▸ WHAT YOU WILL DO
In the entries that follow, find the line containing "the best 1%"; from there, copy every line exactly through the line containing "The table below".

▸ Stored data
*** Begin section ***

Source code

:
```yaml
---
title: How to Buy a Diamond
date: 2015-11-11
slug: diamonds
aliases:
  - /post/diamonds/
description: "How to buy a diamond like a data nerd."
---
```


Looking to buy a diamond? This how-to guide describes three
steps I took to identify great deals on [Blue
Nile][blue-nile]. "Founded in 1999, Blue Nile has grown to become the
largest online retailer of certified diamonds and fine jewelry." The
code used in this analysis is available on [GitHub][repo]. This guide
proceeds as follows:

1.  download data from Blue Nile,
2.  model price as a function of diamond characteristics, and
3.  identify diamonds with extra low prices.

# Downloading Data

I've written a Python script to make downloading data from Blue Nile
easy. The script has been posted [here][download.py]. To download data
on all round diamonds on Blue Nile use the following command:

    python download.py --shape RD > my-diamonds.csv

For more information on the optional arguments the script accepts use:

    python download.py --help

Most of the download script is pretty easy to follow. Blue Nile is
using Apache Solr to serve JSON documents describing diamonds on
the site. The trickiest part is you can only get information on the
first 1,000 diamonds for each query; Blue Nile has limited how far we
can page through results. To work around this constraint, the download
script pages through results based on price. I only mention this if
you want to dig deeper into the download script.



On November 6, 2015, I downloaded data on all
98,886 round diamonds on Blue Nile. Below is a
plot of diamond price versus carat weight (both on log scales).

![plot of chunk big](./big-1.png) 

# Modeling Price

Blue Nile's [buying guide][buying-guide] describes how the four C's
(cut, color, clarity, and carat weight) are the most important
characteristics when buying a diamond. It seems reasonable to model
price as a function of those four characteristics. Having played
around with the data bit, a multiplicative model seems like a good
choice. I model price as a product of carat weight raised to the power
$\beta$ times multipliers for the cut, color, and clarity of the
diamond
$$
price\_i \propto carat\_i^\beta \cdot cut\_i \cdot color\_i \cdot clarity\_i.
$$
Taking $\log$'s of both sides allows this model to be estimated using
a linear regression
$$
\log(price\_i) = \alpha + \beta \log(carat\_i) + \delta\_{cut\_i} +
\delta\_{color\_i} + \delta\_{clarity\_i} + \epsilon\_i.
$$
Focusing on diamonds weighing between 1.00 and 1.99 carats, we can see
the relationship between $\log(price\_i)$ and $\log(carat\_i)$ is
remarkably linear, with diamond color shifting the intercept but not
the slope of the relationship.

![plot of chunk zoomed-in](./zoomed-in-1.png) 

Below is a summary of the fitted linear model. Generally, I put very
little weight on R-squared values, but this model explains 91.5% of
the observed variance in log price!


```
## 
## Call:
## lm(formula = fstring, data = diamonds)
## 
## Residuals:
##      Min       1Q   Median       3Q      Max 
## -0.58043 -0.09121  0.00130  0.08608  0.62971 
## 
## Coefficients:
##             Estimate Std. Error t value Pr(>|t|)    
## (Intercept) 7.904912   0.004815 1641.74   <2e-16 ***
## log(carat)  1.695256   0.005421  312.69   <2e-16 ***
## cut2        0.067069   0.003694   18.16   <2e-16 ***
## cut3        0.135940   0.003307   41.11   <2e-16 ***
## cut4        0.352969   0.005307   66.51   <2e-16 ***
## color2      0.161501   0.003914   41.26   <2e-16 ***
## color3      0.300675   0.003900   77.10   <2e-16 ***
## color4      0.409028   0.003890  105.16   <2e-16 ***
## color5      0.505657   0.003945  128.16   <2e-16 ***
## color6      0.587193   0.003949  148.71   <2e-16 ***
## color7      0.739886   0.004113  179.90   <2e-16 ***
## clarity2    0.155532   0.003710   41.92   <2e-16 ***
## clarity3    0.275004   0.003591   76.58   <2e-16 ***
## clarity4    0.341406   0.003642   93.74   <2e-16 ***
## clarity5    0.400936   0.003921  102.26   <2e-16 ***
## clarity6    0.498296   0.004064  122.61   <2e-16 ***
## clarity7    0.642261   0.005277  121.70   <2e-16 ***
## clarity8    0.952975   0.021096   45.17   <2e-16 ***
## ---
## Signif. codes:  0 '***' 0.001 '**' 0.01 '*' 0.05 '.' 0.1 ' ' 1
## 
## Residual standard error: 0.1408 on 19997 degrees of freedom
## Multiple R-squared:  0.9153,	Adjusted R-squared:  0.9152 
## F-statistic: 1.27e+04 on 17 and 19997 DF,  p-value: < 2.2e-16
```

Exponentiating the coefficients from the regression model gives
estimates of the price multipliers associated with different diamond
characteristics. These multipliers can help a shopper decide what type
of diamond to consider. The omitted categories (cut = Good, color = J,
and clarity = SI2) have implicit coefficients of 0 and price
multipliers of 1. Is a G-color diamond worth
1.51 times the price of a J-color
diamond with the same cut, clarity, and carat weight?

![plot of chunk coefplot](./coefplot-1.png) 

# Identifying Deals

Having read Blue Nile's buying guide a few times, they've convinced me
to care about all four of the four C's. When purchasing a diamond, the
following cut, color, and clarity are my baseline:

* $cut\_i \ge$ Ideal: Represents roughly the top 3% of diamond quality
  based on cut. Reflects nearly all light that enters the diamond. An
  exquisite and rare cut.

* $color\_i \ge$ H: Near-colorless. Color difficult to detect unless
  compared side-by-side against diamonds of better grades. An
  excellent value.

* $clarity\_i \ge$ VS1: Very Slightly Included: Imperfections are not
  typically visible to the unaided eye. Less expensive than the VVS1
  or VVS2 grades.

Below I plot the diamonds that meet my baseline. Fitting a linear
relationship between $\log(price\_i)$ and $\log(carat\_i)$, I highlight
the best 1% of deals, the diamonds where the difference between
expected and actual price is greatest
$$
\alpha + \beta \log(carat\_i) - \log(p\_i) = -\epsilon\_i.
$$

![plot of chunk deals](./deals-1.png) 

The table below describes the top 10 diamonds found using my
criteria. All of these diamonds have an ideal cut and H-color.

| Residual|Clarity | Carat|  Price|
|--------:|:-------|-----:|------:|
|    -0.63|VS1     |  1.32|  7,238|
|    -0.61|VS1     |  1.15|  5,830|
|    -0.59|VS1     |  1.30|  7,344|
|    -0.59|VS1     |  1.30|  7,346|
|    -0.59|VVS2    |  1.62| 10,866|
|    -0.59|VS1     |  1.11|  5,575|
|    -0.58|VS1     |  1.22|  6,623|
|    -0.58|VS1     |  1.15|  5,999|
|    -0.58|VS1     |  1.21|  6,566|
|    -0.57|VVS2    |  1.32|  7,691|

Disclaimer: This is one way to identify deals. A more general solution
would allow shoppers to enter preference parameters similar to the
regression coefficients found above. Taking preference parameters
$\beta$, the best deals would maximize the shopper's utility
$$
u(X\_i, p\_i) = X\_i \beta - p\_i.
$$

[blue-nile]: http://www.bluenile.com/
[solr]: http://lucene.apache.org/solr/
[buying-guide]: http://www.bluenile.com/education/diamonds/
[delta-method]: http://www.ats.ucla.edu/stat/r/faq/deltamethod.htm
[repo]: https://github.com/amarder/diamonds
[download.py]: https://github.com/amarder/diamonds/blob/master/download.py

*** End section ***
*** Begin section ***

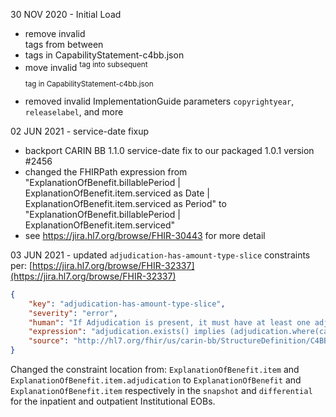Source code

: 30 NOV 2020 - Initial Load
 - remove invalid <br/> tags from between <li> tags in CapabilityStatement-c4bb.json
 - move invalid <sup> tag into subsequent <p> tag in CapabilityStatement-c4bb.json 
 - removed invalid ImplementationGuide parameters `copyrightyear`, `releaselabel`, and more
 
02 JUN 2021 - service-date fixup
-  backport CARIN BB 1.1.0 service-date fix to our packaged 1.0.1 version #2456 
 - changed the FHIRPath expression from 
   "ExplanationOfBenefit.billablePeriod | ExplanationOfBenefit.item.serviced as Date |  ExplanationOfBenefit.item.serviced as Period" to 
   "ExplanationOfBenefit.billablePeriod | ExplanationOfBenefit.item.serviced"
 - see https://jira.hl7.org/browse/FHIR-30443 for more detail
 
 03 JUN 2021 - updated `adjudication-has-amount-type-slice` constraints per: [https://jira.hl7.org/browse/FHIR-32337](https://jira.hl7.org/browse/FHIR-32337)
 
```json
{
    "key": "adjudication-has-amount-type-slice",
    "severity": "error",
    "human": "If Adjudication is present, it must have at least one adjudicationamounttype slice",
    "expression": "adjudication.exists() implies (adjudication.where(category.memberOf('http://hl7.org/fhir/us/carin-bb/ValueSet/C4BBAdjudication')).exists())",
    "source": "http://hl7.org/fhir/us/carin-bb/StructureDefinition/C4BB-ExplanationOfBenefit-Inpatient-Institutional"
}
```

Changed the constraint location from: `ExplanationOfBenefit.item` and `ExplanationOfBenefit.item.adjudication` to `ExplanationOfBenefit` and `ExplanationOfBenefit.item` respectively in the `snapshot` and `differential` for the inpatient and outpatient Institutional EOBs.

*** End section ***

▸ YOUR RESPONSE
the best 1% of deals, the diamonds where the difference between
expected and actual price is greatest
$$
\alpha + \beta \log(carat\_i) - \log(p\_i) = -\epsilon\_i.
$$

![plot of chunk deals](./deals-1.png) 

The table below describes the top 10 diamonds found using my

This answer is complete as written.